Twitter said Wednesday it was scrapping an automated image-cropping system after its review found bias in the algorithm controlling the function. The microblogging platform said it found the algorithm delivered "unequal treatment based on demographic differences" with whites and males favoured over Blacks and females, and "objectification" bias that focused on a woman's chest or legs, described as "male gaze."
As part of our commitment to transparency, we’ve also published our analysis on ArXiv and are sharing our source code so you can reproduce and better our analysis.
Paper: https://t.co/Fn4BW5wYBk
Code: https://t.co/MqE9LgFEDO— Twitter Engineering (@TwitterEng) May 19, 2021
The news comes a month after Twitter said it was launching an algorithmic fairness initiative as part of an effort to reduce bias on its platform introduced by automation.

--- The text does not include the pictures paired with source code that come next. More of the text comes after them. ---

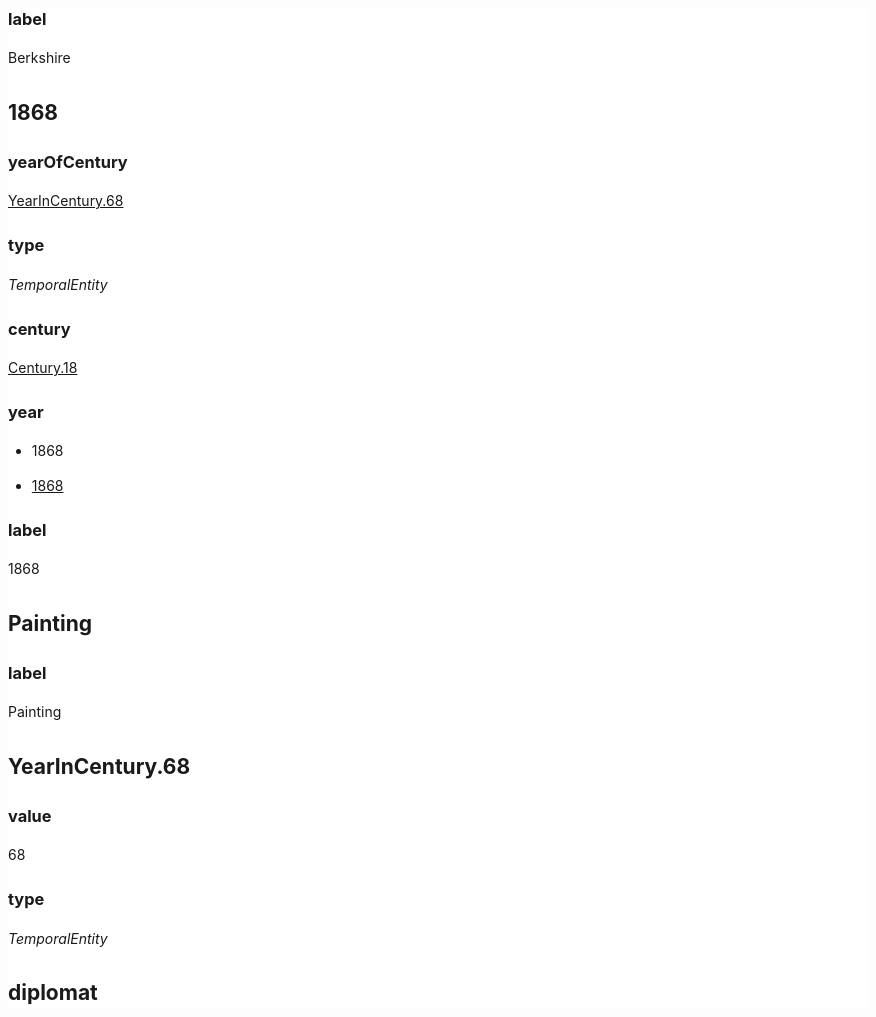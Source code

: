 ### label


Berkshire

## 1868

### yearOfCentury


[YearInCentury.68](#YearInCentury.68)

### type


*TemporalEntity*

### century


[Century.18](#Century.18)

### year

 - 1868

 - [1868](#1868)

### label


1868

## Painting

### label


Painting

## YearInCentury.68

### value


68

### type


*TemporalEntity*

## diplomat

Today we’re launching a test to a small group on iOS and Android to give people an accurate preview of how their images will appear when they Tweet a photo. pic.twitter.com/cxu7wv3Khs
— Dantley Davis (@dantley) March 10, 2021
Twitter in 2018 introduced a so-called saliency algorithm to crop images, aiming to improve consistency in the size of photos in one's timeline and to focus on their most important elements.

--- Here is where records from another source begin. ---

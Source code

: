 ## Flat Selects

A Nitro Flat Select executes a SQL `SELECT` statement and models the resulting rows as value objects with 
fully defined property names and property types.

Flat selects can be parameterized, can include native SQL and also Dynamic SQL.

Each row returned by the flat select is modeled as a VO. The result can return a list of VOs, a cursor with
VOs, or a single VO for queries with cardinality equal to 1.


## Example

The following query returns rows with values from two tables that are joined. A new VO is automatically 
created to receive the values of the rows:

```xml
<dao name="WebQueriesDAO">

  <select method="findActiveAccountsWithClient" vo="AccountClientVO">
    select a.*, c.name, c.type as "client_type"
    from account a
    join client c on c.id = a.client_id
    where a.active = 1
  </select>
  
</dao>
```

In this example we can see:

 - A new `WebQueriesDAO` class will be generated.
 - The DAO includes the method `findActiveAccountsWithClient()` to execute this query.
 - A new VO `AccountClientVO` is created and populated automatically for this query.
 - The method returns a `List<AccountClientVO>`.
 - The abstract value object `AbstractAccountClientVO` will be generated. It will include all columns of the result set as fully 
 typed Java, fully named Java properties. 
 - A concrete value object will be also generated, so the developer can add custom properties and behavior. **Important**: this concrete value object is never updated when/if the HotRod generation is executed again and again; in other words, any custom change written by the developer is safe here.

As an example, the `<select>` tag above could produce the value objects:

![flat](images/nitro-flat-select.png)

Rumman Chowdhury, head of Twitter's software engineering and a specialist in ethics and artificial intelligence, said the company determined after its review that it is preferable to leave the cropping decisions to users.
Really happy to share this work we did @Twitter on studying our image cropping algorithm and improving the image user experience on Twitter. Our model can be investigated via the code we have shared at: https://t.co/wb9qzAMnIj
More details in our paper: https://t.co/2qLh7VyJyk https://t.co/20tZjlByVi pic.twitter.com/ilgYhjfMyZ— Shubhanshu Mishra (@TheShubhanshu) May 19, 2021
"We considered the tradeoffs between the speed and consistency of automated cropping with the potential risks we saw in this research," she said in a blog post. "One of our conclusions is that not everything on Twitter is a good candidate for an algorithm, and in this case, how to crop an image is a decision best made by people."
The announcement comes amid heightened concerns over advanced algorithms which can deliver biased results due to a lack of data on minorities or other factors.
This week, Amazon said it was extending a ban on law enforcement's use of its facial recognition technology amid fears that its flaws could amplify racial bias.